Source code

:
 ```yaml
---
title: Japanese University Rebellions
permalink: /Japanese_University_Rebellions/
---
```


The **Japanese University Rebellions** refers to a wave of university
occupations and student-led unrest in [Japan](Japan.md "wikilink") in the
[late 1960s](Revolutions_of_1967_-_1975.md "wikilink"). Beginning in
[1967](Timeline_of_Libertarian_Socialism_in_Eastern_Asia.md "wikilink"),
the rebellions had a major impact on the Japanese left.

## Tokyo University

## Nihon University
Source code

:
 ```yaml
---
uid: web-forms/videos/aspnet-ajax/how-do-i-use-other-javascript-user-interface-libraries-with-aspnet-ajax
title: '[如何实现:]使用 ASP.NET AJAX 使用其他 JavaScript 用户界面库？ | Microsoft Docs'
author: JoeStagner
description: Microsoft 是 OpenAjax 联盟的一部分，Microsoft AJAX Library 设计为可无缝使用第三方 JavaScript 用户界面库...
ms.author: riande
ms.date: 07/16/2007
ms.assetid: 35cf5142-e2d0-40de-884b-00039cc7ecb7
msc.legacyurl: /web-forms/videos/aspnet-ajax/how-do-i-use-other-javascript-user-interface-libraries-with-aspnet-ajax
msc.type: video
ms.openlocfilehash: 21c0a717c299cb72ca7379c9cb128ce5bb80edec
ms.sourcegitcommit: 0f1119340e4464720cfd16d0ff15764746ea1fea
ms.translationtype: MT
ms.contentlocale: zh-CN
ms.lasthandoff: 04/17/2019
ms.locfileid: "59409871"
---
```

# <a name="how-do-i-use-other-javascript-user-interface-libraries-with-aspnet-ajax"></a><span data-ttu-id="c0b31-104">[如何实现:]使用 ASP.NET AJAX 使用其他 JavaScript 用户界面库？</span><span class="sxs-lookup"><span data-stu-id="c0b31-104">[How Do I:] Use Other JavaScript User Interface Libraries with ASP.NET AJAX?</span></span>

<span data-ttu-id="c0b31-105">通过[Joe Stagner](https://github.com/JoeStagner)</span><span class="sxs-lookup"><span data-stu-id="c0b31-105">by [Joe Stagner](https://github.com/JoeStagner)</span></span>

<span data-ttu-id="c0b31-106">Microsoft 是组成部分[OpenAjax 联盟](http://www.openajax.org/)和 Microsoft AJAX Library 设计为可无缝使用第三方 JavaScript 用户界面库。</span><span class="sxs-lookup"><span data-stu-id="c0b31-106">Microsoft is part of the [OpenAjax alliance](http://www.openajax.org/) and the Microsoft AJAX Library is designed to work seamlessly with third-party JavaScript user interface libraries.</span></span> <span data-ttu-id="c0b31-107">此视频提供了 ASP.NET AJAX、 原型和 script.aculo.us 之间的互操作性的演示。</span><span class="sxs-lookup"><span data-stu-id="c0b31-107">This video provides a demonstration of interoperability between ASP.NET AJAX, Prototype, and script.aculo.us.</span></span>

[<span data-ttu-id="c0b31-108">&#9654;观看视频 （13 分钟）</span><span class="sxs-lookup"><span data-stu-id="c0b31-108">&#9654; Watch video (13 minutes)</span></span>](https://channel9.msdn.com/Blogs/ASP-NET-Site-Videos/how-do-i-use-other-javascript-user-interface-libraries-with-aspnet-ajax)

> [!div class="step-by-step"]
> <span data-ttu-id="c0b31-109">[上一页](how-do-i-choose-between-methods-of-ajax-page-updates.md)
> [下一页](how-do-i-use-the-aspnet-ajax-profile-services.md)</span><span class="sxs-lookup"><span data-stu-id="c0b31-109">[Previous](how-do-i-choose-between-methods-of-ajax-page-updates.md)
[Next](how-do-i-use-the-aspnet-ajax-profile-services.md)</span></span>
────────────────────────────────────────
Your task
What number of lines in the records contain the word "如何实现"? Answer with that number alone.

Answer to the exercise
2